_What you have to do_.
Omit every picture and return the rest of the data unaltered.

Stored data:
__________________________________________________
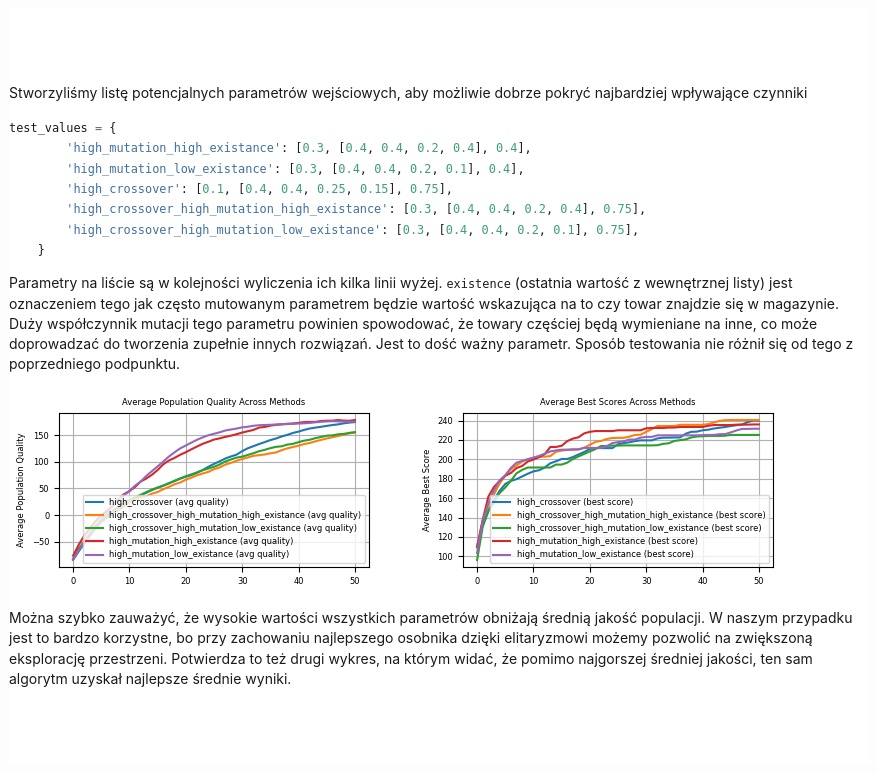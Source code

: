 &nbsp;  
&nbsp;  
&nbsp;  

Stworzyliśmy listę potencjalnych parametrów wejściowych, aby możliwie dobrze pokryć najbardziej wpływające czynniki

```python
test_values = {
        'high_mutation_high_existance': [0.3, [0.4, 0.4, 0.2, 0.4], 0.4],
        'high_mutation_low_existance': [0.3, [0.4, 0.4, 0.2, 0.1], 0.4],
        'high_crossover': [0.1, [0.4, 0.4, 0.25, 0.15], 0.75],
        'high_crossover_high_mutation_high_existance': [0.3, [0.4, 0.4, 0.2, 0.4], 0.75],
        'high_crossover_high_mutation_low_existance': [0.3, [0.4, 0.4, 0.2, 0.1], 0.75],
    }
```

Parametry na liście są w kolejności wyliczenia ich kilka linii wyżej.
`existence` (ostatnia wartość z wewnętrznej listy) jest oznaczeniem tego jak często mutowanym parametrem będzie wartość wskazująca na to czy towar znajdzie się w magazynie. Duży współczynnik mutacji tego parametru powinien spowodować, że towary częściej będą wymieniane na inne, co może doprowadzać do tworzenia zupełnie innych rozwiązań. Jest to dość ważny parametr. Sposób testowania nie różnił się od tego z poprzedniego podpunktu.

![image.png](img/parameters_avg_quality_comparison.png)
![image.png](img/parameters_avg_best_scores_comparison.png)

Można szybko zauważyć, że wysokie wartości wszystkich parametrów obniżają średnią jakość populacji. W naszym przypadku jest to bardzo korzystne, bo przy zachowaniu najlepszego osobnika dzięki elitaryzmowi możemy pozwolić na zwiększoną eksplorację przestrzeni. Potwierdza to też drugi wykres, na którym widać, że pomimo najgorszej średniej jakości, ten sam algorytm uzyskał najlepsze średnie wyniki.

&nbsp;  
&nbsp;  
&nbsp;  
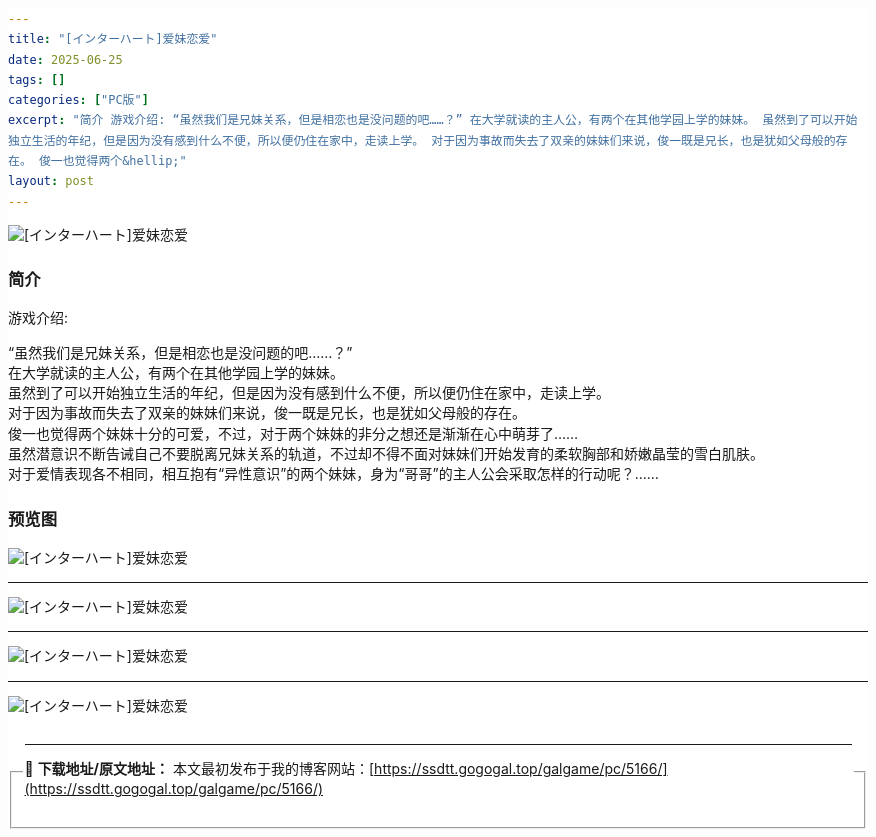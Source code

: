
 ```yaml
---
title: "[インターハート]爱妹恋爱"
date: 2025-06-25
tags: []
categories: ["PC版"]
excerpt: "简介 游戏介绍: “虽然我们是兄妹关系，但是相恋也是没问题的吧……？” 在大学就读的主人公，有两个在其他学园上学的妹妹。 虽然到了可以开始独立生活的年纪，但是因为没有感到什么不便，所以便仍住在家中，走读上学。 对于因为事故而失去了双亲的妹妹们来说，俊一既是兄长，也是犹如父母般的存在。 俊一也觉得两个&hellip;"
layout: post
---
```



<p><img decoding="async"   src="https://ssdtt.gogogal.top/wp-content/uploads/2025/06/dc86d-00.webp" loading="lazy" alt="[インターハート]爱妹恋爱" style="display: block; margin-left: auto; margin-right: auto; width: 1000px;" /></p>
<div>
<h3>简介</h3>
</p></div>
<p>游戏介绍:</p>
<p>“虽然我们是兄妹关系，但是相恋也是没问题的吧……？”<br /> 在大学就读的主人公，有两个在其他学园上学的妹妹。<br /> 虽然到了可以开始独立生活的年纪，但是因为没有感到什么不便，所以便仍住在家中，走读上学。<br /> 对于因为事故而失去了双亲的妹妹们来说，俊一既是兄长，也是犹如父母般的存在。<br /> 俊一也觉得两个妹妹十分的可爱，不过，对于两个妹妹的非分之想还是渐渐在心中萌芽了……<br /> 虽然潜意识不断告诫自己不要脱离兄妹关系的轨道，不过却不得不面对妹妹们开始发育的柔软胸部和娇嫩晶莹的雪白肌肤。<br /> 对于爱情表现各不相同，相互抱有“异性意识”的两个妹妹，身为“哥哥”的主人公会采取怎样的行动呢？……</p>
<h3>预览图</h3>
<p><img decoding="async"   src="https://ssdtt.gogogal.top/wp-content/uploads/2025/06/8d489-01.webp" loading="lazy" alt="[インターハート]爱妹恋爱" style="display: block; margin-left: auto; margin-right: auto; width: 1000px;" /></p>
<hr />
<p><img decoding="async"   src="https://ssdtt.gogogal.top/wp-content/uploads/2025/06/3cc0f-02.webp" loading="lazy" alt="[インターハート]爱妹恋爱" style="display: block; margin-left: auto; margin-right: auto; width: 1000px;" /></p>
<hr />
<p><img decoding="async"   src="https://ssdtt.gogogal.top/wp-content/uploads/2025/06/ccb68-03.webp" loading="lazy" alt="[インターハート]爱妹恋爱" style="display: block; margin-left: auto; margin-right: auto; width: 1000px;" /></p>
<hr />
<p><img decoding="async"   src="https://ssdtt.gogogal.top/wp-content/uploads/2025/06/20c98-04.webp" loading="lazy" alt="[インターハート]爱妹恋爱" style="display: block; margin-left: auto; margin-right: auto; width: 1000px;" /></p>
<div></div>
<fieldset>
<legend>


---
📖 **下载地址/原文地址：** 本文最初发布于我的博客网站：[https://ssdtt.gogogal.top/galgame/pc/5166/](https://ssdtt.gogogal.top/galgame/pc/5166/)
__________________________________________________
_Response for this exercise_.
Source code

: &nbsp;  
&nbsp;  
&nbsp;  

Stworzyliśmy listę potencjalnych parametrów wejściowych, aby możliwie dobrze pokryć najbardziej wpływające czynniki

```python
test_values = {
        'high_mutation_high_existance': [0.3, [0.4, 0.4, 0.2, 0.4], 0.4],
        'high_mutation_low_existance': [0.3, [0.4, 0.4, 0.2, 0.1], 0.4],
        'high_crossover': [0.1, [0.4, 0.4, 0.25, 0.15], 0.75],
        'high_crossover_high_mutation_high_existance': [0.3, [0.4, 0.4, 0.2, 0.4], 0.75],
        'high_crossover_high_mutation_low_existance': [0.3, [0.4, 0.4, 0.2, 0.1], 0.75],
    }
```

Parametry na liście są w kolejności wyliczenia ich kilka linii wyżej.
`existence` (ostatnia wartość z wewnętrznej listy) jest oznaczeniem tego jak często mutowanym parametrem będzie wartość wskazująca na to czy towar znajdzie się w magazynie. Duży współczynnik mutacji tego parametru powinien spowodować, że towary częściej będą wymieniane na inne, co może doprowadzać do tworzenia zupełnie innych rozwiązań. Jest to dość ważny parametr. Sposób testowania nie różnił się od tego z poprzedniego podpunktu.

![image.png](img/parameters_avg_quality_comparison.png)
![image.png](img/parameters_avg_best_scores_comparison.png)

Można szybko zauważyć, że wysokie wartości wszystkich parametrów obniżają średnią jakość populacji. W naszym przypadku jest to bardzo korzystne, bo przy zachowaniu najlepszego osobnika dzięki elitaryzmowi możemy pozwolić na zwiększoną eksplorację przestrzeni. Potwierdza to też drugi wykres, na którym widać, że pomimo najgorszej średniej jakości, ten sam algorytm uzyskał najlepsze średnie wyniki.

&nbsp;  
&nbsp;  
&nbsp;  
Source code

:
 ```yaml
---
title: "[インターハート]爱妹恋爱"
date: 2025-06-25
tags: []
categories: ["PC版"]
excerpt: "简介 游戏介绍: “虽然我们是兄妹关系，但是相恋也是没问题的吧……？” 在大学就读的主人公，有两个在其他学园上学的妹妹。 虽然到了可以开始独立生活的年纪，但是因为没有感到什么不便，所以便仍住在家中，走读上学。 对于因为事故而失去了双亲的妹妹们来说，俊一既是兄长，也是犹如父母般的存在。 俊一也觉得两个&hellip;"
layout: post
---
```



<p><img decoding="async"   src="https://ssdtt.gogogal.top/wp-content/uploads/2025/06/dc86d-00.webp" loading="lazy" alt="[インターハート]爱妹恋爱" style="display: block; margin-left: auto; margin-right: auto; width: 1000px;" /></p>
<div>
<h3>简介</h3>
</p></div>
<p>游戏介绍:</p>
<p>“虽然我们是兄妹关系，但是相恋也是没问题的吧……？”<br /> 在大学就读的主人公，有两个在其他学园上学的妹妹。<br /> 虽然到了可以开始独立生活的年纪，但是因为没有感到什么不便，所以便仍住在家中，走读上学。<br /> 对于因为事故而失去了双亲的妹妹们来说，俊一既是兄长，也是犹如父母般的存在。<br /> 俊一也觉得两个妹妹十分的可爱，不过，对于两个妹妹的非分之想还是渐渐在心中萌芽了……<br /> 虽然潜意识不断告诫自己不要脱离兄妹关系的轨道，不过却不得不面对妹妹们开始发育的柔软胸部和娇嫩晶莹的雪白肌肤。<br /> 对于爱情表现各不相同，相互抱有“异性意识”的两个妹妹，身为“哥哥”的主人公会采取怎样的行动呢？……</p>
<h3>预览图</h3>
<p><img decoding="async"   src="https://ssdtt.gogogal.top/wp-content/uploads/2025/06/8d489-01.webp" loading="lazy" alt="[インターハート]爱妹恋爱" style="display: block; margin-left: auto; margin-right: auto; width: 1000px;" /></p>
<hr />
<p><img decoding="async"   src="https://ssdtt.gogogal.top/wp-content/uploads/2025/06/3cc0f-02.webp" loading="lazy" alt="[インターハート]爱妹恋爱" style="display: block; margin-left: auto; margin-right: auto; width: 1000px;" /></p>
<hr />
<p><img decoding="async"   src="https://ssdtt.gogogal.top/wp-content/uploads/2025/06/ccb68-03.webp" loading="lazy" alt="[インターハート]爱妹恋爱" style="display: block; margin-left: auto; margin-right: auto; width: 1000px;" /></p>
<hr />
<p><img decoding="async"   src="https://ssdtt.gogogal.top/wp-content/uploads/2025/06/20c98-04.webp" loading="lazy" alt="[インターハート]爱妹恋爱" style="display: block; margin-left: auto; margin-right: auto; width: 1000px;" /></p>
<div></div>
<fieldset>
<legend>


---
📖 **下载地址/原文地址：** 本文最初发布于我的博客网站：[https://ssdtt.gogogal.top/galgame/pc/5166/](https://ssdtt.gogogal.top/galgame/pc/5166/)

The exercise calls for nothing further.